Most people have heard the term “deviated septum.” The nasal septum is a cartilage and bone partition that divides the nose into two passages for air flow. During early development and growth or with trauma to the nose, the nasal septum can shift out of position and cause narrowing or obstruction of one or both sides of the nose. This narrowing can lead to chronic congestion, nose bleeds, sinus problems and sometimes a crooked nose.

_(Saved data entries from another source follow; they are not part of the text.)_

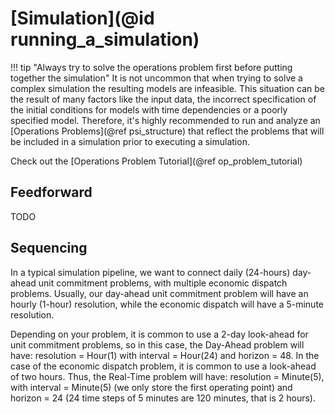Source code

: # [Simulation](@id running_a_simulation)

!!! tip "Always try to solve the operations problem first before putting together the simulation"
    It is not uncommon that when trying to solve a complex simulation the resulting models are infeasible. This situation can be the result of many factors like the input data, the incorrect specification of the initial conditions for models with time dependencies or a poorly specified model. Therefore, it's highly recommended to run and analyze an [Operations Problems](@ref psi_structure) that reflect the problems that will be included in a simulation prior to executing a simulation.

Check out the [Operations Problem Tutorial](@ref op_problem_tutorial)

## Feedforward

TODO

## Sequencing

In a typical simulation pipeline, we want to connect daily (24-hours) day-ahead unit commitment problems, with multiple economic dispatch problems. Usually, our day-ahead unit commitment problem will have an hourly (1-hour) resolution, while the economic dispatch will have a 5-minute resolution.

Depending on your problem, it is common to use a 2-day look-ahead for unit commitment problems, so in this case, the Day-Ahead problem will have: resolution = Hour(1) with interval = Hour(24) and horizon = 48. In the case of the economic dispatch problem, it is common to use a look-ahead of two hours. Thus, the Real-Time problem will have: resolution = Minute(5), with interval = Minute(5) (we only store the first operating point) and horizon = 24 (24 time steps of 5 minutes are 120 minutes, that is 2 hours).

The external nose (portion of the nose that is seen from the outside) also consists of bone and cartilage. These components interact and connect to each other in very specific ways to maintain nasal support and airway. Trauma or damage to these interacting structures can cause external asymmetries, collapse of certain critical portions of the nasal airway and consequent breathing problems.
Patients often visit my office and express dissatisfaction with the appearance of a certain aspect of their nose. Some might have a bump that creates an unattractive profile. Others feel that their nose is simply too big for their face or doesn’t complement the rest of their face. Still others are concerned that their nose shifts to one side or the other.
Diagnosis of a nasal problem starts with a visit to a physician who specializes in treating nasal problems. After a thorough evaluation of your symptoms and an examination of your nose internally and externally, a treatment recommendation can be made. Some problems are best treated with nasal sprays or medications. For others, a surgical procedure may be recommended. Purely internal breathing problems may be correctable with a septoplasty. Purely cosmetic problems require rhinoplasty. Septorhinoplasty is performed when both breathing and aesthetics are to be addressed.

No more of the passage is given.